Accade quando accade.


mercoledì 2 settembre 2015

A volte, fuggire

È un giorno afoso di luglio, di quelli ancora immersi nel lavoro, negli impegni, nella fatica delle ultime settimane prima dello stacco. Mi vieni a prendere all'uscita dall'ufficio.
“Domani facciamo una passeggiata” ci siamo detti il giorno prima e io e la bambina di 5 anni che ancora alberga in me l'abbiamo presa come una promessa. 
“Scegli: busta A o busta B?” mi dici. Questo gioco l'hai già fatto una volta. Sorrido, perché forse ho capito, e apro uno dei due bigliettini. Ma non pensavo, sul serio non pensavo, che la meta sarebbe stata davvero quella. 

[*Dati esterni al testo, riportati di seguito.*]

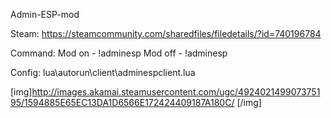 Admin-ESP-mod

Steam: https://steamcommunity.com/sharedfiles/filedetails/?id=740196784

Command:
Mod on - !adminesp
Mod off - !adminesp


Config: lua\autorun\client\adminespclient.lua

[img]http://images.akamai.steamusercontent.com/ugc/492402149907375195/1594885E65EC13DA1D6566E172424409187A180C/ [/img]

È la sorpresa, la prima ad arrivare, una ventata fresca, dritta in faccia. Ma dietro di lei, correndo, arrivano i dubbi: sono milioni, sono veloci, sono dei perfetti sabotatori. Sanno farsi valere molto più di me. È troppo lontano, dicono. Avremo poco tempo per stare lì. Fa troppo caldo. Non è il caso di... 
Pfui. Li scaccio via, con una manata immaginaria. Zitto, cervello, non ti impicciare. Ho cose più importanti da fare, io. 





Abbiamo scelto l'ora più calda del giorno per partire e in macchina non c'è l'aria condizionata. Ma noi ugualmente andiamo verso nord est, col sole negli occhi. 
Sai che ci sono stata tre volte? ti racconto, due con la scuola, ma la più bella è stata la prima. Avevo sei anni, ero con mia cugina Alessia ed i miei zii ed ero convinta di non essere in Italia. Certo, all'epoca pensavo che in Italia ci fossero solo due città: Napoli e Forlì, e in mezzo tantissima campagna. Ricordo che comprammo due macchine fotografiche giocattolo, io verde e lei rosa, e se guardavi dentro l'obiettivo potevi vedere le fotografie dei punti più belli della città, clic clic clic, uno dopo l'altro. 
Ma chissà quante altre volte devo avertelo detto. Ci sono ricordi che mi porto addosso come gioielli. 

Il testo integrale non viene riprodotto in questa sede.